Due to these positive developments, public property records may see a considerable uptick in property purchase this year.
"Despite an uptick in concern expressed about the direction of the economy, it appears consumers believe that the housing recovery will march on," said Doug Duncan, senior vice president and chief economist at Fannie Mae. "Housing sentiment remains unshaken from the highs of the last few months. While the survey shows a string of 17 positive one-year-ahead home price expectations through March, the average expected gains have remained below 3 percent. By comparison, main measures of national home prices in early 2013 posted year-over-year gains of at least double or triple that figure."
Mortgage rates offer consumers additional point of optimism
Another government sponsored enterprise, Freddie Mac, announced in its Primary Mortgage Market Survey for the week ending April 4 that fixed-rate mortgage were again seen at falling levels - affording consumers additional opportunities to take steps toward homeownership.

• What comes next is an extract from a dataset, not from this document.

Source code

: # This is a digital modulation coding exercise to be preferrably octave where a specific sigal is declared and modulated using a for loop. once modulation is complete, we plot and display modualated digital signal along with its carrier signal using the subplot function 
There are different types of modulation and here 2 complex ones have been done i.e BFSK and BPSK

Organization officials said the fluctuations seen in the 30-year FRM product during the past two months may have greatly assisted the ongoing housing recovery.
Last week, 30-year FRMs reportedly averaged 3.54 percent, showing a fall from the previous week's level of 3.57 percent. Meanwhile, average 15-year FRMs were recorded at 2.74 percent, slipping from the reading of 2.76 percent seen the week prior. On a year-over-year basis, these products also recorded significant improvement, as the first week of April 2012 saw 30-year FRMs at 3.98 percent and 15-year FRMs at 3.21 percent.
Adjustable-rate mortgages, while still affordable, exhibited varied change last week. The organization noted that five-year treasury-indexed hybrid ARMs declined to 2.65 percent from 2.68 percent, however, one-year treasury-indexed hybrid ARMs rose modestly to 2.63 percent from the preceding week's level of 2.62 percent.